THE PROBLEM :: Lines containing "COPY" should be pulled from the material below.

SOURCE DATA ::
== Segment start ==

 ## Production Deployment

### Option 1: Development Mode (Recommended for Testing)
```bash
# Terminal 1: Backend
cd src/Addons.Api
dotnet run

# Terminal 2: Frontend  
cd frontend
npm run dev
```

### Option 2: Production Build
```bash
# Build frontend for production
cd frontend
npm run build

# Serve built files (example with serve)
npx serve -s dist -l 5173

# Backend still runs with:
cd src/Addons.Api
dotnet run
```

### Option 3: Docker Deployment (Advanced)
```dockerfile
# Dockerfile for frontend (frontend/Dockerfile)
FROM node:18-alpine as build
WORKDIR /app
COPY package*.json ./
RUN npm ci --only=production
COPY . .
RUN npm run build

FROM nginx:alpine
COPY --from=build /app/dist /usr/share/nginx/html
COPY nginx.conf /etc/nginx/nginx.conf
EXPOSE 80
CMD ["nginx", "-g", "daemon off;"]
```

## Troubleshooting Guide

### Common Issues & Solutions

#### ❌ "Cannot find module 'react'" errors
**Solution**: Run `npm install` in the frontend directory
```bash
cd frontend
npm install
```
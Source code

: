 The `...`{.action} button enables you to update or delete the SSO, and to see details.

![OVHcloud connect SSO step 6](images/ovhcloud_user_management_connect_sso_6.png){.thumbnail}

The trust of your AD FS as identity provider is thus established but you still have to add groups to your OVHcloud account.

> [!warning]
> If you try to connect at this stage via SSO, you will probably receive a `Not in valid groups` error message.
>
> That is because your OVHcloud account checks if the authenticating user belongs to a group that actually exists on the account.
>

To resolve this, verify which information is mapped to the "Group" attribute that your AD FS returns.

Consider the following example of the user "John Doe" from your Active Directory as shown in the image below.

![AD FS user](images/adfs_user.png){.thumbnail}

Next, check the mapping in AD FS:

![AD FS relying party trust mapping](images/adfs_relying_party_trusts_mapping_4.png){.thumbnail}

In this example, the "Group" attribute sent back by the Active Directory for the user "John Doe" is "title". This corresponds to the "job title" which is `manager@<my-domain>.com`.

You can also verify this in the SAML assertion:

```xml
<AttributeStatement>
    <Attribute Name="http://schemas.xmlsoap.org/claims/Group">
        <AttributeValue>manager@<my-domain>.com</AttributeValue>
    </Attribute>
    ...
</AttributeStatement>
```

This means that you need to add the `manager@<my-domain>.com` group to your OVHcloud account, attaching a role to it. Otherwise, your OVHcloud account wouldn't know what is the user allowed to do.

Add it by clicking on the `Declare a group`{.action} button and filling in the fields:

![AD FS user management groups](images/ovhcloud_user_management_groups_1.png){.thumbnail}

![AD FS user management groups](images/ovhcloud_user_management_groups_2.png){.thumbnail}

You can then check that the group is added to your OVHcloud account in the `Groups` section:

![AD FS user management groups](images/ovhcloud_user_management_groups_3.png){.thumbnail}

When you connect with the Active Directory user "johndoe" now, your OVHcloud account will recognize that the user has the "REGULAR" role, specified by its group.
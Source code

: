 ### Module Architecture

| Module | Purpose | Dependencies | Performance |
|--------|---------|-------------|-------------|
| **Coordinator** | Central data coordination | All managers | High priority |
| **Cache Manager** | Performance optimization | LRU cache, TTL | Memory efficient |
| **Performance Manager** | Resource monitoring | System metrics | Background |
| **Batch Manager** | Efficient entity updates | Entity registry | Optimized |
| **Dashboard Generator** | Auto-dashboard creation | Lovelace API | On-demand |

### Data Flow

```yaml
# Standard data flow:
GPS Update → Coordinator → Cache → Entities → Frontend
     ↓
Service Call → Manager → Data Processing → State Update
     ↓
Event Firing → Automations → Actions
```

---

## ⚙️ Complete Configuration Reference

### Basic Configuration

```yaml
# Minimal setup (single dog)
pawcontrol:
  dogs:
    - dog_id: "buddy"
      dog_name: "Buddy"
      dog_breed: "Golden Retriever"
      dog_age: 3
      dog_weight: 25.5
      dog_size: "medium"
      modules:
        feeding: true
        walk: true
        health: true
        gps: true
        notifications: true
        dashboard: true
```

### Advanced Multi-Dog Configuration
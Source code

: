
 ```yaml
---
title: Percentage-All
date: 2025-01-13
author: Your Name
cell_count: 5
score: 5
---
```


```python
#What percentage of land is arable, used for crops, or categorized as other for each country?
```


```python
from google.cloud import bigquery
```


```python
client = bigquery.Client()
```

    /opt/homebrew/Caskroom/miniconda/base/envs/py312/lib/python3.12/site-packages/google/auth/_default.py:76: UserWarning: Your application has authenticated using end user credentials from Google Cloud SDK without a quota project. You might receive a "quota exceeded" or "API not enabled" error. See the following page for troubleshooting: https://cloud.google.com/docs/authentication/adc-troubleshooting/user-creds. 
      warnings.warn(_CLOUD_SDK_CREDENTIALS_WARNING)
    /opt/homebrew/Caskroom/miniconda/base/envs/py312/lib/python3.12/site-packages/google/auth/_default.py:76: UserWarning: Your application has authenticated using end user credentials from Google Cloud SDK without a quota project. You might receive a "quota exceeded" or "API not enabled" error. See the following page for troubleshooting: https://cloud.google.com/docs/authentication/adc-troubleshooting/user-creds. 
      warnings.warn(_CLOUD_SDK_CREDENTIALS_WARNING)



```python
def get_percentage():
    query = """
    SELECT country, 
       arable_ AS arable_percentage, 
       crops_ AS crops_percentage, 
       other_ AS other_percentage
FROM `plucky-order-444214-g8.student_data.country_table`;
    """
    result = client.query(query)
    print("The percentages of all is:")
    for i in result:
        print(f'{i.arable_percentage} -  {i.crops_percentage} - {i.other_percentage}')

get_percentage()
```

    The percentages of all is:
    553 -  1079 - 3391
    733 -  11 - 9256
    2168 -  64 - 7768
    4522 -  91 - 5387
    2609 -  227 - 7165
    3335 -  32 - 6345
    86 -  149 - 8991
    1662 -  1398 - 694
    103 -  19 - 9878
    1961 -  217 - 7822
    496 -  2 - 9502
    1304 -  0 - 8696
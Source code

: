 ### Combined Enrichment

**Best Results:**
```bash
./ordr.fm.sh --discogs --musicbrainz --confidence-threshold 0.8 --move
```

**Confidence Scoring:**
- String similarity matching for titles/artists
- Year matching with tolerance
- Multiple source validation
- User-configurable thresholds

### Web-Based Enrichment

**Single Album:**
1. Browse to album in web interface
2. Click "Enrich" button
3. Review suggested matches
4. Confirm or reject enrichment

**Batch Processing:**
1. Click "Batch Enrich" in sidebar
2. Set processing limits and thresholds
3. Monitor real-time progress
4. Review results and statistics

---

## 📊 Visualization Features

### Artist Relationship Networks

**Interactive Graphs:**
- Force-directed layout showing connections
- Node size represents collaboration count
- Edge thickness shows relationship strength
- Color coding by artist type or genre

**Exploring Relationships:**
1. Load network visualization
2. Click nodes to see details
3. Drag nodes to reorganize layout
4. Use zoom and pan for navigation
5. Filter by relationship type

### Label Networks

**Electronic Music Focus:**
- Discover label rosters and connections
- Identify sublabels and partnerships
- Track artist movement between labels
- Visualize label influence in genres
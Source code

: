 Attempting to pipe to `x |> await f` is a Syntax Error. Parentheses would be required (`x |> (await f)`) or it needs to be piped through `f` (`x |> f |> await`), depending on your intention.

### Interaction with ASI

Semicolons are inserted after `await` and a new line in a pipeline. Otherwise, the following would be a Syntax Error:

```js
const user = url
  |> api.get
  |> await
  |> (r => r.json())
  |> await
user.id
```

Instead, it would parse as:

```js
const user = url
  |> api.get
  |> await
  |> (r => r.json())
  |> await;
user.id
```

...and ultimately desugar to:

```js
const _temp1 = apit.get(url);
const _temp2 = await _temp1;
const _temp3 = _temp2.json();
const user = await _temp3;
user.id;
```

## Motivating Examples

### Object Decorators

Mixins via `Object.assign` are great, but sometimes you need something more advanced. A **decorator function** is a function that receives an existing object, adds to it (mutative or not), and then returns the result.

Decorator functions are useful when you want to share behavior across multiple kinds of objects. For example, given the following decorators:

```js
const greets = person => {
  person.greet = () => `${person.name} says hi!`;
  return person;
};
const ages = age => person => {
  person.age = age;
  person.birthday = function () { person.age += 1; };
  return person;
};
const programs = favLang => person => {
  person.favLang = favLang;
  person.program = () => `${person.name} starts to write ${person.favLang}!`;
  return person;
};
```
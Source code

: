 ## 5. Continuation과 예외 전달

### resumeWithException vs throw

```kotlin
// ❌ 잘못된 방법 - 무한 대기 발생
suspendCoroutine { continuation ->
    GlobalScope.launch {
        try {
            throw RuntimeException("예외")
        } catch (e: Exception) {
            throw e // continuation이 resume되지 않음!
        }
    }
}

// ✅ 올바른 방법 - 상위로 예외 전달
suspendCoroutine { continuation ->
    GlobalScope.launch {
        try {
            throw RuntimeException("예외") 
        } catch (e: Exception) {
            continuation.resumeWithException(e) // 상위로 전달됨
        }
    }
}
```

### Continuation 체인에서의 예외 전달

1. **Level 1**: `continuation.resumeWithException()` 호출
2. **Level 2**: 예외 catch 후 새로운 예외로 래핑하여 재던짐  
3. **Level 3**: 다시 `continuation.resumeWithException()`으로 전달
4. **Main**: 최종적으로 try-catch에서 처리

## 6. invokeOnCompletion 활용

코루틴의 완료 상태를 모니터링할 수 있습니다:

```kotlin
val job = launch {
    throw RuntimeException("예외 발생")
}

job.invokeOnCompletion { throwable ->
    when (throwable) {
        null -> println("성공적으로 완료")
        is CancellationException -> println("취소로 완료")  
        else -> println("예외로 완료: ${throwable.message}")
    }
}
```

== Segment end ==

EXERCISE ANSWER ::
COPY package*.json ./
COPY . .
COPY --from=build /app/dist /usr/share/nginx/html
COPY nginx.conf /etc/nginx/nginx.conf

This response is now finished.